▶ **EXTRACTED ENTRIES**
* * * * * * *
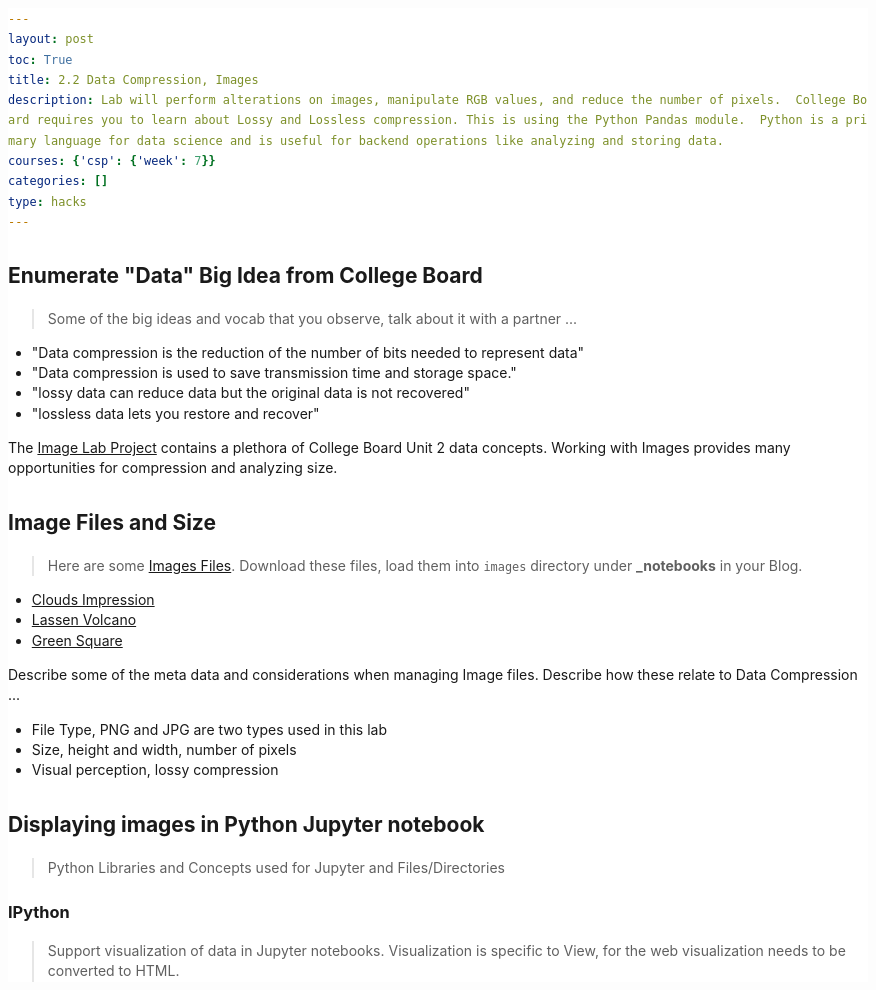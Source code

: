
 ```yaml
---
layout: post
toc: True
title: 2.2 Data Compression, Images
description: Lab will perform alterations on images, manipulate RGB values, and reduce the number of pixels.  College Board requires you to learn about Lossy and Lossless compression. This is using the Python Pandas module.  Python is a primary language for data science and is useful for backend operations like analyzing and storing data.
courses: {'csp': {'week': 7}}
categories: []
type: hacks
---
```


## Enumerate "Data" Big Idea from College Board 
> Some of the big ideas and vocab that you observe, talk about it with a partner ...
- "Data compression is the reduction of the number of bits needed to represent data"
- "Data compression is used to save transmission time and storage space."
- "lossy data can reduce data but the original data is not recovered"
- "lossless data lets you restore and recover"

The [Image Lab Project](https://jinja.nighthawkcodingsociety.com/starter/rgb/) contains a plethora of College Board Unit 2 data concepts. Working with Images provides many opportunities for compression and analyzing size.

## Image Files and Size
> Here are some [Images Files](https://github.com/nighthawkcoders/nighthawk_csp/tree/master/starter/static/img).  Download these files, load them into `images` directory under **_notebooks** in your Blog. 
  
- [Clouds Impression](https://github.com/nighthawkcoders/APCSP/blob/master/_notebooks/images/clouds-impression.png)
- [Lassen Volcano](https://github.com/nighthawkcoders/APCSP/blob/master/_notebooks/images/lassen-volcano.jpg)
- [Green Square](https://github.com/nighthawkcoders/APCSP/blob/master/_notebooks/images/green-square-16.png)

Describe some of the meta data and considerations when managing Image files.  Describe how these relate to Data Compression ...
- File Type, PNG and JPG are two types used in this lab
- Size, height and width, number of pixels
- Visual perception, lossy compression

## Displaying images in Python Jupyter notebook
> Python Libraries and Concepts used for Jupyter and Files/Directories

### IPython 
> Support visualization of data in Jupyter notebooks.  Visualization is specific to View, for the web visualization needs to be converted to HTML.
* * * * * * *
▶ **REQUIRED WORK**
In the material above, find every line with the word "used" and show it.

▶ **TASK RESULT**
- "Data compression is used to save transmission time and storage space."
- File Type, PNG and JPG are two types used in this lab
> Python Libraries and Concepts used for Jupyter and Files/Directories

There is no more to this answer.